Şikevînin duası!
Bu ülkede kime dokunsan Tanrısallaştırma mekanizması devreye giriyor. Her taraf, hatadan münezzehleştirdiklerimizle, hikmetinden sual edilmezleştirdiklerimizle dolu! Ortalık Tanrısallaştırdıklarımızdan geçilmiyor. Gittikçe meydanda kul kalmayacak neredeyse! Kalanlar da en güvenli yol olarak herhangi bir tarafın Tanrısallaştırdıklarına kul kalmayı ve ağızlarını açmamayı tercih ediyor. Çünkü aksine cüret ettiği takdirde kendi camiasının cennetinden kovulup, melun bir şeytan gibi dışlanacağından ve ortada kalacağından endişe ediyor.
İşte bizdeki sosyolojik tıkanmaların kökeni tam olarak bu sorunsala dayanıyor. Tanrısallaştırılanların devranları da böylece sürüp gidiyor. Ardından taraflar arasında bir tanrısallaştırma yarışı baş gösteriyor. Sonra da her tarafın kulları cansiperane bir kutsama yarışına girişiyor. “Rağmen” bir koruma içgüdüsüyle sahaya atlıyor. Sadece saldırıyor. Ölümüne savaşıyor. Körü körüne savunuyor.
Tanrısallaştırılanlar ise mutlak hâkimiyetlerini ve hayatiyetlerini bu sosyolojik konjonktürden beslenerek sürdürüyor. Çünkü bu holiganlar savaşında kaybedilenlerin yerini, sürekli olarak yenileri alıyor.
Kanatları altında güven bulduğu düzenin değirmenine su taşımayan herkes, herkese öteki sayılıyor. Herkes, herkesin ötekisi... Herhangi bir taraftan biri bu çarklardan birine çomak sokmaya kalkıştığı vakit diğeri tarafından anında ötekileştiriliyor.
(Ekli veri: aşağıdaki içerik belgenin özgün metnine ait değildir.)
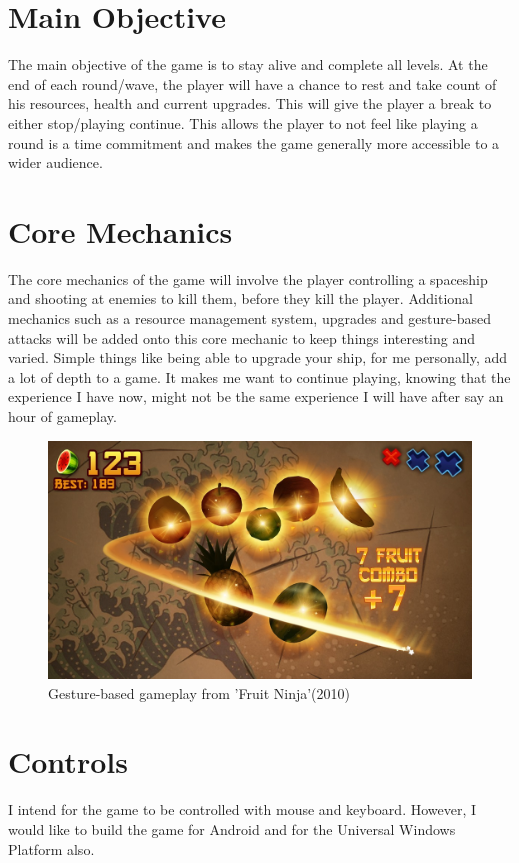 \documentclass[a4paper]{scrreprt}
\begin{document}
  \clearpage
\section{Main Objective}
The main objective of the game is to stay alive and complete all levels. At the end of each round/wave, the player will have a chance to rest and take count of his resources, health and current upgrades.
This will give the player a break to either stop/playing continue. This allows the player to not feel like playing a round is a time commitment and makes the game generally more accessible to a wider audience.



\section{Core Mechanics}
The core mechanics of the game will involve the player controlling a spaceship and shooting at enemies to kill them, before they kill the player. Additional mechanics such as a resource management system, upgrades
and gesture-based attacks will be added onto this core mechanic to keep things interesting and varied. Simple things like being able to upgrade your ship, for me personally, add a lot 
of depth to a game. It makes me want to continue playing, knowing that the experience I have now, might not be the same experience I will have after say an hour of gameplay.
\begin{figure}[h!]
  \centering
  \includegraphics[width=1\textwidth]{FruitNinja}
  \caption{Gesture-based gameplay from 'Fruit Ninja'(2010)}
  \end{figure}

\clearpage
\section{Controls}
I intend for the game to be controlled with mouse and keyboard. However, I would like to build the game for Android and for the Universal Windows Platform also.
\end{document}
Düzene aykırı düşenler, iğneden ipliğe samimiyet sorgulamasına tabi tutuluyor.
“Peki, ne yapılmak isteniyor. Türk futbolu çökerse bunun kime ne yararı olacak?” deniliyor. Koskoca Türk futbolu, Aziz Yıldırım’ın çapına indirgeniyor. Ondan ibaret sayılıyor. Hikmetinden sual olunmasın isteniyor. Hatadan münezzehleştiriliyor. Top sırtından saltanat sürmeye devam etsin diye cansiperane bir savaşa tutuşuluyor.
Aziz Yıldırım yargılansın diyenlerin niyetleri, önyargılı bir biçimde sorgulanıyor. Peşinen olumsuzlanıyor. Aziz Yıldırım yargılansın diyenler, topluma karanlık odaklar olarak işaret ediliyor.
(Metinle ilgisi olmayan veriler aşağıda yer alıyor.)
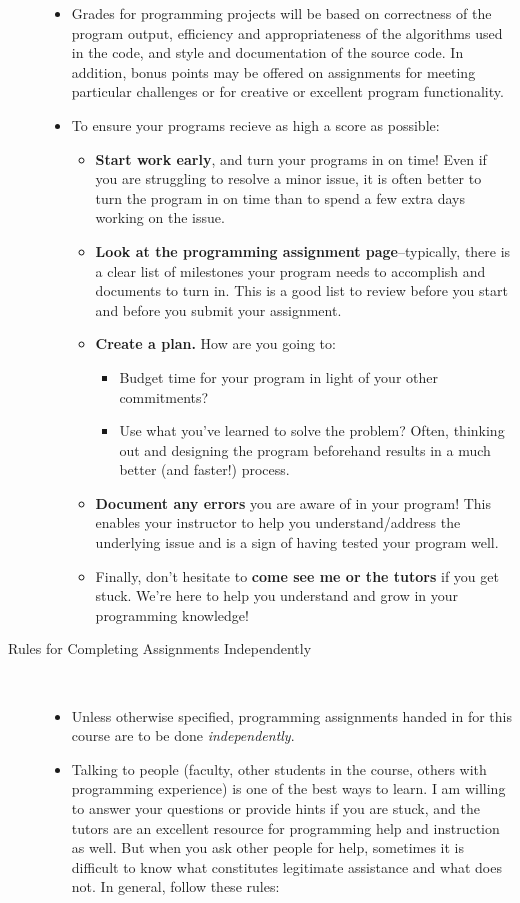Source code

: \documentclass [letterpaper,11pt]{article}
\begin{document}
\begin{description}
\begin{itemize}
\item Grades for programming projects will be based on correctness of the program output, efficiency and appropriateness of the algorithms used in the code, and style and documentation of the source code.  In addition, bonus points may be offered on assignments for meeting particular challenges or for creative or excellent program functionality.

\item To ensure your programs recieve as high a score as possible:
	\begin{itemize}
	\item  \textbf{Start work early}, and turn your programs in on time!  Even if you are struggling to resolve a minor issue, it is often better to turn the program in on time than to spend a few extra days working on the issue.
	\item 	\textbf{Look at the programming assignment page}--typically, there is a clear list of milestones your program needs to accomplish and documents to turn in.  This is a good list to review before you start and before you submit your assignment.
	\item  \textbf{Create a plan.} How are you going to:
\begin{itemize}
\item Budget time for your program in light of your other commitments?
\item Use what you've learned to solve the problem?  Often, thinking out and designing the program beforehand results in a much better (and faster!) process.
\end{itemize}
	\item	\textbf{Document any errors} you are aware of in your program!  This enables your instructor to help you understand/address the underlying issue and is a sign of having tested your program well.
\item 	Finally, don't hesitate to \textbf{come see me or the tutors} if you get stuck.  We're here to help you understand and grow in your programming knowledge!
\end{itemize}
\end{itemize}

\item[Rules for Completing Assignments Independently]\
\begin{itemize}
        \item Unless otherwise specified, programming assignments handed in for this course are to be done \emph{independently}.  
        \item Talking to people (faculty, other students in the course, others with programming experience) is one of the best ways to learn.  I am willing to answer your questions or provide hints if you are stuck, and the tutors are an excellent resource for programming help and instruction as well.  But when you ask other people for help, sometimes
        it is difficult to know what constitutes legitimate assistance and what does not.  In general, follow these rules:
        

\end{itemize}
\end{description}
\end{document}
Savcı, 83 kişi hakkında takipsizlik kararı verince, bu savaşçı güçlülerin hukuka sirayeti olarak algılanıyor. Azizyıldırımgillerin zaferi!
Savcı, bu 14 futbolcunun futbol hayatlarını bitirmekle, Türk futboluna bomba koymakla suçlanıyor! 93 şüphelinin maçlara girmesinin yasaklanmasının altında bir bit yeniği aranıyor. “Bunların 14’ü futbolcu... Bunların içinde Sercan, Sezer, Vederson, İbrahim Yıldız da var” diyen adama kimse dönüp de “varsa var kardeşim!” diyemiyor.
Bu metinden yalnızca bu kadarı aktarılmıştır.